Plus the more serious film “Proof,” in which a woman has long conversations with her dead father.
Clearly, society is longing for a stronger connection with something from the beyond. “Blithe Spirit” may not be that something, but it’s fun to watch while we are waiting for the real thing to come along. After all, Noel Coward is the playwright. What’s not to like?
Jonathan Northover gives a dapper touch to the affable role of Charles, a man happy to have two women in his life. One who is alive and one who isn’t. Charles gets himself into this unusual situation by setting up a seance with the eccentric Madame Arcati (Jodi Rankin), a free-thinking medium whose conversations with the spirit world depend on what she had for dinner.

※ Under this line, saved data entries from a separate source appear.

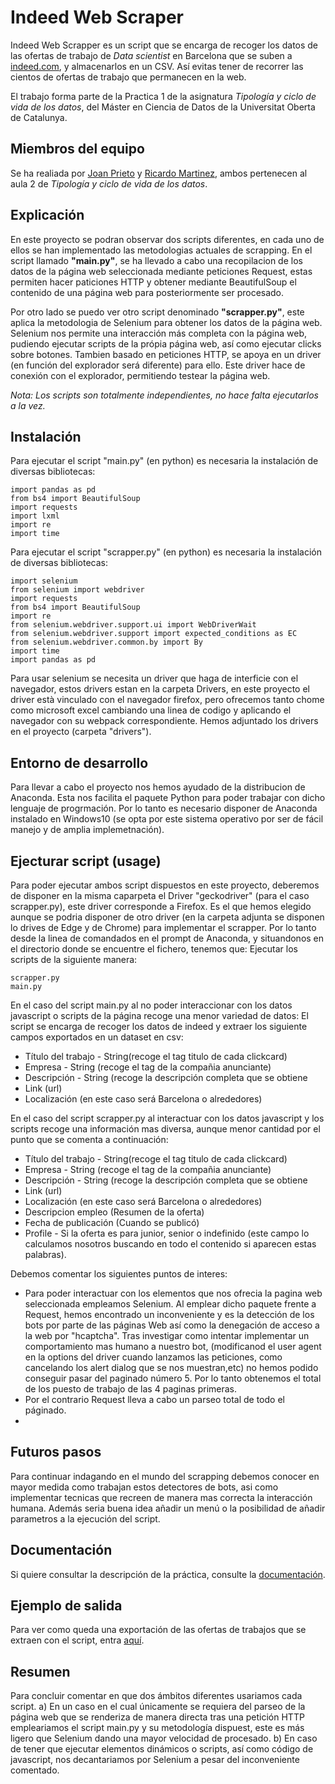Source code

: # Indeed Web Scraper
Indeed Web Scrapper es un script que se encarga de recoger los datos de las ofertas de trabajo de _Data scientist_ en Barcelona que se suben a [indeed.com](https://es.indeed.com), y almacenarlos en un CSV. Así evitas tener de recorrer las cientos de ofertas de trabajo que permanecen en la web.

El trabajo forma parte de la Practica 1 de la asignatura _Tipología y ciclo de vida de los datos_, del Máster en Ciencia de Datos de la Universitat Oberta de Catalunya.

## Miembros del equipo

Se ha realiada por [Joan Prieto](https://github.com/joanPri) y [Ricardo Martinez](https://github.com/joanPri), ambos pertenecen al aula 2 de _Tipología y ciclo de vida de los datos_.


## Explicación
En este proyecto se podran observar dos scripts diferentes, en cada uno de ellos se han implementado las metodologias actuales de scrapping. En el script llamado **"main.py"**, se ha llevado a cabo una recopilacion de los datos de la página web seleccionada mediante peticiones Request, estas permiten hacer paticiones HTTP y obtener mediante BeautifulSoup el contenido de una página web para posteriormente ser procesado.

Por otro lado se puedo ver otro script denominado **"scrapper.py"**, este aplica la metodologia de Selenium para obtener los datos de la página web. Selenium nos permite una interacción más completa con la página web, pudiendo ejecutar scripts de la própia página web, así como ejecutar clicks sobre botones. Tambien basado en peticiones HTTP, se apoya en un driver (en función del explorador será diferente) para ello. Este driver hace de conexión con el explorador, permitiendo testear la página web.

*Nota: Los scripts son totalmente independientes, no hace falta ejecutarlos a la vez.*

## Instalación

Para ejecutar el script "main.py" (en python) es necesaria la instalación de diversas bibliotecas:

```
import pandas as pd
from bs4 import BeautifulSoup
import requests
import lxml
import re
import time

```

Para ejecutar el script "scrapper.py" (en python) es necesaria la instalación de diversas bibliotecas:

```
import selenium
from selenium import webdriver
import requests
from bs4 import BeautifulSoup
import re
from selenium.webdriver.support.ui import WebDriverWait
from selenium.webdriver.support import expected_conditions as EC
from selenium.webdriver.common.by import By
import time
import pandas as pd
```

Para usar selenium se necesita un driver que haga de interficie con el navegador, estos drivers estan en la carpeta Drivers, en este proyecto el driver està vinculado con el navegador firefox, pero ofrecemos tanto chome como microsoft excel cambiando una linea de codigo y aplicando el navegador con su webpack correspondiente.
Hemos adjuntado los drivers en el proyecto (carpeta "drivers").

## Entorno de desarrollo
Para llevar a cabo el proyecto nos hemos ayudado de la distribucion de Anaconda. Esta nos facilita el paquete Python para poder trabajar con dicho lenguaje de progrmación.
Por lo tanto es necesario disponer de Anaconda instalado en Windows10 (se opta por este sistema operativo por ser de fácil manejo y de amplia implemetnación).

## Ejecturar script (usage)
Para poder ejecutar ambos script dispuestos en este proyecto, deberemos de disponer en la misma caparpeta el Driver "geckodriver" (para el caso scrapper.py), este driver corresponde a Firefox. Es el que hemos elegido aunque se podria disponer de otro driver (en la carpeta adjunta se disponen lo drives de Edge y de Chrome) para implementar el scrapper. 
Por lo tanto desde la linea de comandados en el prompt de Anaconda, y situandonos en el directorio donde se encuentre el fichero, tenemos que:
Ejecutar los scripts de la siguiente manera:
```
scrapper.py
main.py
```
En el caso del script main.py al no poder interaccionar con los datos javascript o scripts de la página recoge una menor variedad de datos:
El script se encarga de recoger los datos de indeed y extraer los siguiente campos exportados en un dataset en csv:
- Título del trabajo - String(recoge el tag titulo de cada clickcard)
- Empresa - String (recoge el tag de la compañia anunciante)
- Descripción - String (recoge la descripción completa que se obtiene 
- Link (url)
- Localización (en este caso será Barcelona o alrededores)


En el caso del script scrapper.py al interactuar con los datos javascript y los scripts recoge una información mas diversa, aunque menor cantidad por el punto que se comenta a continuación:
- Título del trabajo - String(recoge el tag titulo de cada clickcard)
- Empresa - String (recoge el tag de la compañia anunciante)
- Descripción - String (recoge la descripción completa que se obtiene 
- Link (url)
- Localización (en este caso será Barcelona o alrededores)
- Descripcion empleo (Resumen de la oferta)
- Fecha de publicación (Cuando se publicó)
- Profile - Si la oferta es para junior, senior o indefinido (este campo lo calculamos nosotros buscando en todo el contenido si aparecen estas palabras).

Debemos comentar los siguientes puntos de interes:
- Para poder interactuar con los elementos que nos ofrecia la pagina web seleccionada empleamos Selenium.
Al emplear dicho paquete frente a Request, hemos encontrado un inconveniente y es la detección de los bots por parte de las páginas Web así como la denegación de acceso a la web por "hcaptcha". Tras investigar como intentar implementar un comportamiento mas humano a nuestro bot, (modificanod el user agent en la options del driver cuando lanzamos las peticiones, como cancelando los alert dialog que se nos muestran,etc) no hemos podido conseguir pasar del paginado número 5.
Por lo tanto obtenemos el total de los puesto de trabajo de las 4 paginas primeras.
- Por el contrario Request lleva a cabo un parseo total de todo el páginado.
- 
## Futuros pasos
Para continuar indagando en el mundo del scrapping debemos conocer en mayor medida como trabajan estos detectores de bots, asi como implementar tecnicas que recreen de manera mas correcta la interacción humana. Además seria buena idea añadir un menú o la posibilidad de añadir parametros a la ejecución del script. 

## Documentación
Si quiere consultar la descripción de la práctica, consulte la [documentación](https://github.com/joanPri/indeed-web-scrapper/tree/main/doc).

## Ejemplo de salida
Para ver como queda una exportación de las ofertas de trabajos que se extraen con el script, entra [aquí](https://github.com/joanPri/indeed-web-scrapper/blob/main/indeedScrap_selenium.csv).

## Resumen
Para concluir comentar en que dos ámbitos diferentes usariamos cada script.
a) En un caso en el cual únicamente se requiera del parseo de la página web que se renderiza de manera directa tras una petición HTTP empleariamos el script main.py y su metodología dispuest, este es más ligero que Selenium dando una mayor velocidad de procesado.
b) En caso de tener que ejecutar elementos dinámicos o scripts, así como código de javascript, nos decantariamos por Selenium a pesar del inconveniente comentado.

Madame Arcati is also a bicycle enthusiast. Her secret to riding up and over long hills without straining herself is, of course, to put mind over matter.
Charles is an upper-class novelist, planning to write his next book about characters possessed of the power to communicate with the deceased. So he has invited Madame Arcati to perform a seance, just in the name of research.
Coming along as skeptical participants are Charles’ wife Ruth (Molly Holleran) and their friends Dr. Bradman (Chuck Rankin) and Mrs. Bradman (Barbara Armstrong).
While the Bradmans are there just to keep the plot moving, Ruth becomes a squeaky third wheel in the noisy threesome with Charles and Elvira (Nicole Stein). Yes, she is the namesake figure on whom the late night TV horror movie hostess is based.
Elvira is lovely and … deceased. A beautiful ghost with a haunting appearance.
Elvira is also the manipulative sort who won’t let a little thing like death keep her from maneuvering Charles in whatever direction she chooses. Not that Charles minds too much. He’s happy to be manipulated.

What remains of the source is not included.